= Jamie Mackie (academic) =

Australian political scientist (1924–1911)

James Austin Copland Mackie (27 September 1924–21 April 2011), known as Jamie Mackie, was an Australian academic, described by The Australian as one of the country's "pioneers of its post-war engagement with Asia" and by The Age as having had a "distinguished academic career to the study of post-colonial south-east Asia." Born in Kandy to the Australian manager of a tea plantation, he studied at Geelong Grammar and later at Oxford before working "with the Colombo Plan in Jakarta from 1956 to 1958, working with the newly established National Planning Bureau." He taught at the University of Melbourne (1958–1967) and Monash University (1968–1978) and edited the ASAA Review. He is also credited with playing a major role in the dismantling of the White Australia policy, which severely restricted non-White migration. After his death, the J.A.C. Mackie Memorial Endowment was established by the Australian National University to fund travel scholarships to Southeast Asia for undergraduate or graduate students.

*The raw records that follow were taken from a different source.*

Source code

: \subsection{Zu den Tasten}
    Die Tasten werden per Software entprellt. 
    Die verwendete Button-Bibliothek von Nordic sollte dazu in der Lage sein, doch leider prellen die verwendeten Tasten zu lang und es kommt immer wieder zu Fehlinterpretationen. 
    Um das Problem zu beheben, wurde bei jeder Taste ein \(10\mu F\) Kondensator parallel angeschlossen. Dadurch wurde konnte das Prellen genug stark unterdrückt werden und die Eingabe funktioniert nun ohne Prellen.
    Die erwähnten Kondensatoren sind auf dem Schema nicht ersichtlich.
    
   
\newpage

==Books by J. A. C. Mackie==
===As author===
- Introduction to Bahasa Indonesia, Carlton, Victoria: Melbourne University Press and London: Cambridge University Press, 1966. Joint author: Jan Pieter Sarumpaet.
- Konfrontasi : The Indonesia-Malaysia Dispute, 1963-1966, Kuala Lumpur: Oxford University Press for the Australian Institute of International Affairs, 1974 [i.e. 1975].

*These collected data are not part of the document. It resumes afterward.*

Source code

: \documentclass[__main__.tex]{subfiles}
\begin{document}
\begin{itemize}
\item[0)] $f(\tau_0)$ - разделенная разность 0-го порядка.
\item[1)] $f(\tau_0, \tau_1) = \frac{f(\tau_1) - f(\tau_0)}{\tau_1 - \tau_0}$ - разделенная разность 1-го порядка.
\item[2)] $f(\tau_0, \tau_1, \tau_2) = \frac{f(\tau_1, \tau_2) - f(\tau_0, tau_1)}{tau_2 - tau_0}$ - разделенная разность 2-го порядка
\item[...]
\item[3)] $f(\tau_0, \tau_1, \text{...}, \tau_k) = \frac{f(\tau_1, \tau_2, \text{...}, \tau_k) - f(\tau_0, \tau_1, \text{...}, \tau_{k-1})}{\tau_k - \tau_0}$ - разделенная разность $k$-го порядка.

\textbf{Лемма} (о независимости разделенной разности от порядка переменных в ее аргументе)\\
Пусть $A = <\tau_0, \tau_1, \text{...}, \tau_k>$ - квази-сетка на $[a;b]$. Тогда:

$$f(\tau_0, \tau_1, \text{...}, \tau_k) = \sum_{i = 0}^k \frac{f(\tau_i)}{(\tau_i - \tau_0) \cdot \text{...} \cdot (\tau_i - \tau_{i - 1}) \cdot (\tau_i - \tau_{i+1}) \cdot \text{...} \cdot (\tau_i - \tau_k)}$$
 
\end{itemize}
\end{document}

- Australia in the New World Order : Foreign Policy in the 1970s, Melbourne: Thomas Nelson in association with the Australian Institute of International Affairs, Melbourne, 1976.
===As editor===
- The Chinese in Indonesia : Five Essays, Hong Kong: Heinemann Asia, 1975 (Asian Studies Series); Melbourne: Thomas Nelson (Australia) in association with the Australian Institute of International Affairs, Melbourne, 1976.